Reproduce each record in the listing below exactly as written.

**GIVEN DATA**
______

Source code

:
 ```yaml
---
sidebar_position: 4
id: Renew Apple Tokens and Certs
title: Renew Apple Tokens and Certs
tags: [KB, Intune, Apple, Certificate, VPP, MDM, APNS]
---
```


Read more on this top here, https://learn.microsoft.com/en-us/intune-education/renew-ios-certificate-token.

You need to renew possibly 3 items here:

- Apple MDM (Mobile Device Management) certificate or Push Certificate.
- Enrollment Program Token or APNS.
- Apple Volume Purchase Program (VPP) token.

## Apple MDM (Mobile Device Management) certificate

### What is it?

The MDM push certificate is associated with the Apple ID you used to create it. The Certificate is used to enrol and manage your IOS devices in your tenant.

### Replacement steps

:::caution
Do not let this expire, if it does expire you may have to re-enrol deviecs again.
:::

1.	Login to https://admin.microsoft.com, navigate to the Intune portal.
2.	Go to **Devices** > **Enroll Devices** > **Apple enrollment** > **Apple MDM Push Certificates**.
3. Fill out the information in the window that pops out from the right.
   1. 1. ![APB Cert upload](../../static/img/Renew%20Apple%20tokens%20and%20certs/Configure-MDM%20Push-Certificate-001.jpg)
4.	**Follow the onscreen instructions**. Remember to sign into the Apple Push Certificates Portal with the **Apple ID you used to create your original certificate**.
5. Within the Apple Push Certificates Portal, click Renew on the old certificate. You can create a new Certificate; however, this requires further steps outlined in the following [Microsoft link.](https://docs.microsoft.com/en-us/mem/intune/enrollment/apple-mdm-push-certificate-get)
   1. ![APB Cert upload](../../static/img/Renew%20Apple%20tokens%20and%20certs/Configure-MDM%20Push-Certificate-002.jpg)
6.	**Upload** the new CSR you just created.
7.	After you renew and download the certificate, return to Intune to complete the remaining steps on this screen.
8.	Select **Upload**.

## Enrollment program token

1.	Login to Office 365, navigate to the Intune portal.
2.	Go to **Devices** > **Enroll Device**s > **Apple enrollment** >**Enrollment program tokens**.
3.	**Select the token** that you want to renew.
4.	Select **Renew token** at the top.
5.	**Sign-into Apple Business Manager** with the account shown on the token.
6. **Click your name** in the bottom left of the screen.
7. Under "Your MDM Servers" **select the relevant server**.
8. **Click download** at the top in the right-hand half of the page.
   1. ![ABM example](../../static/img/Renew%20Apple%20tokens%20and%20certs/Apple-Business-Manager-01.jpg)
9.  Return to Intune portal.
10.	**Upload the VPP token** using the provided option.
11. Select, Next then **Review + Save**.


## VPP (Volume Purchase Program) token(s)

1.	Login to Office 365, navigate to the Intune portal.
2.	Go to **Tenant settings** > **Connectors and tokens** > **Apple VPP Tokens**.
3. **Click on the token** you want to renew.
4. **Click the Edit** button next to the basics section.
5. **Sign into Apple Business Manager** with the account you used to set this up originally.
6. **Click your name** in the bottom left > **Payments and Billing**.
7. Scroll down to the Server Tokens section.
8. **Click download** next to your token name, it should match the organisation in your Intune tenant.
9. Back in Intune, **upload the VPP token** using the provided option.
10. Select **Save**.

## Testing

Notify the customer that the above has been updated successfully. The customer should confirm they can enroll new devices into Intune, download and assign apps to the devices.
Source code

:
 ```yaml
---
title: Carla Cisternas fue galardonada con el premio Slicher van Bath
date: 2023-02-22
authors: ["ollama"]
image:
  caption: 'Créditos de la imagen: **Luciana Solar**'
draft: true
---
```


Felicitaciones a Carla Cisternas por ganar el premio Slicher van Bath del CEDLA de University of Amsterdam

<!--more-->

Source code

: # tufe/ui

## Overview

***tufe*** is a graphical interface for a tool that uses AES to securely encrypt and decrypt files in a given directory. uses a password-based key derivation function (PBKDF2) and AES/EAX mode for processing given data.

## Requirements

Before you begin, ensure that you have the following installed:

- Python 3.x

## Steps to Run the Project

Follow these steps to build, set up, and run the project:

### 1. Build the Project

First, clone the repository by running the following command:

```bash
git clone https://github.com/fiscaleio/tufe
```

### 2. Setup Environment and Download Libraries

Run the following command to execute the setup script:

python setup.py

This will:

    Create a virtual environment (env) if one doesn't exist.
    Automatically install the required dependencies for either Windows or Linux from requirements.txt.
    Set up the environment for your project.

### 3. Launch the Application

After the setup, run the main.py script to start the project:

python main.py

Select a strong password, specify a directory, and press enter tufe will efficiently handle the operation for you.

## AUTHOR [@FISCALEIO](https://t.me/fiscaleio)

______

**RESPONSE FOR THIS EXERCISE**
Source code

:
 ```yaml
---
sidebar_position: 4
id: Renew Apple Tokens and Certs
title: Renew Apple Tokens and Certs
tags: [KB, Intune, Apple, Certificate, VPP, MDM, APNS]
---
```


Read more on this top here, https://learn.microsoft.com/en-us/intune-education/renew-ios-certificate-token.

You need to renew possibly 3 items here:

- Apple MDM (Mobile Device Management) certificate or Push Certificate.
- Enrollment Program Token or APNS.
- Apple Volume Purchase Program (VPP) token.

## Apple MDM (Mobile Device Management) certificate

### What is it?

The MDM push certificate is associated with the Apple ID you used to create it. The Certificate is used to enrol and manage your IOS devices in your tenant.

### Replacement steps

:::caution
Do not let this expire, if it does expire you may have to re-enrol deviecs again.
:::

1.	Login to https://admin.microsoft.com, navigate to the Intune portal.
2.	Go to **Devices** > **Enroll Devices** > **Apple enrollment** > **Apple MDM Push Certificates**.
3. Fill out the information in the window that pops out from the right.
   1. 1. ![APB Cert upload](../../static/img/Renew%20Apple%20tokens%20and%20certs/Configure-MDM%20Push-Certificate-001.jpg)
4.	**Follow the onscreen instructions**. Remember to sign into the Apple Push Certificates Portal with the **Apple ID you used to create your original certificate**.
5. Within the Apple Push Certificates Portal, click Renew on the old certificate. You can create a new Certificate; however, this requires further steps outlined in the following [Microsoft link.](https://docs.microsoft.com/en-us/mem/intune/enrollment/apple-mdm-push-certificate-get)
   1. ![APB Cert upload](../../static/img/Renew%20Apple%20tokens%20and%20certs/Configure-MDM%20Push-Certificate-002.jpg)
6.	**Upload** the new CSR you just created.
7.	After you renew and download the certificate, return to Intune to complete the remaining steps on this screen.
8.	Select **Upload**.

## Enrollment program token

1.	Login to Office 365, navigate to the Intune portal.
2.	Go to **Devices** > **Enroll Device**s > **Apple enrollment** >**Enrollment program tokens**.
3.	**Select the token** that you want to renew.
4.	Select **Renew token** at the top.
5.	**Sign-into Apple Business Manager** with the account shown on the token.
6. **Click your name** in the bottom left of the screen.
7. Under "Your MDM Servers" **select the relevant server**.
8. **Click download** at the top in the right-hand half of the page.
   1. ![ABM example](../../static/img/Renew%20Apple%20tokens%20and%20certs/Apple-Business-Manager-01.jpg)
9.  Return to Intune portal.
10.	**Upload the VPP token** using the provided option.
11. Select, Next then **Review + Save**.


## VPP (Volume Purchase Program) token(s)

1.	Login to Office 365, navigate to the Intune portal.
2.	Go to **Tenant settings** > **Connectors and tokens** > **Apple VPP Tokens**.
3. **Click on the token** you want to renew.
4. **Click the Edit** button next to the basics section.
5. **Sign into Apple Business Manager** with the account you used to set this up originally.
6. **Click your name** in the bottom left > **Payments and Billing**.
7. Scroll down to the Server Tokens section.
8. **Click download** next to your token name, it should match the organisation in your Intune tenant.
9. Back in Intune, **upload the VPP token** using the provided option.
10. Select **Save**.

## Testing

Notify the customer that the above has been updated successfully. The customer should confirm they can enroll new devices into Intune, download and assign apps to the devices.
Source code

:
 ```yaml
---
title: Carla Cisternas fue galardonada con el premio Slicher van Bath
date: 2023-02-22
authors: ["ollama"]
image:
  caption: 'Créditos de la imagen: **Luciana Solar**'
draft: true
---
```


Felicitaciones a Carla Cisternas por ganar el premio Slicher van Bath del CEDLA de University of Amsterdam

<!--more-->

Source code

: # tufe/ui

## Overview

***tufe*** is a graphical interface for a tool that uses AES to securely encrypt and decrypt files in a given directory. uses a password-based key derivation function (PBKDF2) and AES/EAX mode for processing given data.

## Requirements

Before you begin, ensure that you have the following installed:

- Python 3.x

## Steps to Run the Project

Follow these steps to build, set up, and run the project:

### 1. Build the Project

First, clone the repository by running the following command:

```bash
git clone https://github.com/fiscaleio/tufe
```

### 2. Setup Environment and Download Libraries

Run the following command to execute the setup script:

python setup.py

This will:

    Create a virtual environment (env) if one doesn't exist.
    Automatically install the required dependencies for either Windows or Linux from requirements.txt.
    Set up the environment for your project.

### 3. Launch the Application

After the setup, run the main.py script to start the project:

python main.py

Select a strong password, specify a directory, and press enter tufe will efficiently handle the operation for you.

## AUTHOR [@FISCALEIO](https://t.me/fiscaleio)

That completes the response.